Extracted entries →
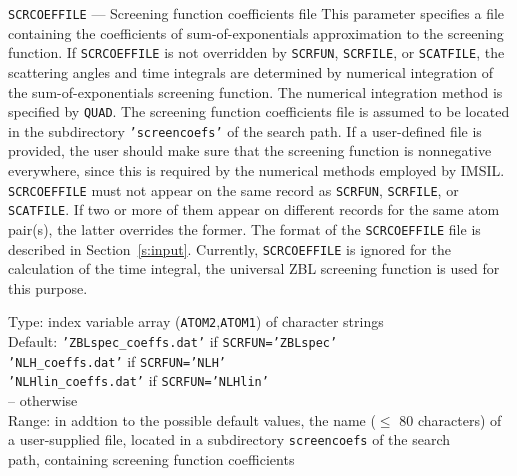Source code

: \begin{keydescription}{\texttt{SCRCOEFFILE} --- Screening function coefficients file}
%
  This parameter specifies a file containing the coefficients of 
  sum-of-exponentials approximation to the screening function. 
  If \texttt{SCRCOEFFILE} is not overridden by \texttt{SCRFUN},
  \texttt{SCRFILE}, or \texttt{SCATFILE}, the scattering angles and time 
  integrals are determined by numerical integration of the 
  sum-of-exponentials screening function. The numerical integration 
  method is specified by \texttt{QUAD}. The screening function coefficients 
  file is assumed to be located in the subdirectory \texttt{'screencoefs'} 
  of the search path. If a user-defined file is provided, the user should make 
  sure that the screening function is nonnegative everywhere, since this is 
  required by the numerical methods employed by IMSIL. \texttt{SCRCOEFFILE} 
  must not appear on the same record as \texttt{SCRFUN}, \texttt{SCRFILE}, or 
  \texttt{SCATFILE}. If two or more of them appear on different records for the 
  same atom pair(s), the latter overrides the former. The format of the 
  \texttt{SCRCOEFFILE} file is described in Section~\ref{s:input}. Currently, 
  \texttt{SCRCOEFFILE} is ignored for the calculation of the time integral, the 
  universal ZBL screening function is used for this purpose.
  \begin{keytab}
    Type:    \> index variable array (\texttt{ATOM2},\texttt{ATOM1}) 
                of character strings \\ 
    Default: \> \texttt{'ZBLspec\_coeffs.dat'} if \texttt{SCRFUN='ZBLspec'} \\
             \> \texttt{'NLH\_coeffs.dat'} if \texttt{SCRFUN='NLH'} \\
             \> \texttt{'NLHlin\_coeffs.dat'} if \texttt{SCRFUN='NLHlin'} \\
             \> -- otherwise \\
    Range:   \> in addtion to the possible default values, 
                the name ($\le$ 80 characters) of \\
             \> a user-supplied file, located in a subdirectory
                \texttt{screencoefs} of the search \\
             \> path, containing  screening function coefficients 
  \end{keytab}
\end{keydescription}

What is expected →
Produce only the lines from the line containing "of character strings \\" through the line containing "in a subdirectory", inclusive of both, exactly as they stand in the entries above.

Answer box →
                of character strings \\ 
    Default: \> \texttt{'ZBLspec\_coeffs.dat'} if \texttt{SCRFUN='ZBLspec'} \\
             \> \texttt{'NLH\_coeffs.dat'} if \texttt{SCRFUN='NLH'} \\
             \> \texttt{'NLHlin\_coeffs.dat'} if \texttt{SCRFUN='NLHlin'} \\
             \> -- otherwise \\
    Range:   \> in addtion to the possible default values, 
                the name ($\le$ 80 characters) of \\
             \> a user-supplied file, located in a subdirectory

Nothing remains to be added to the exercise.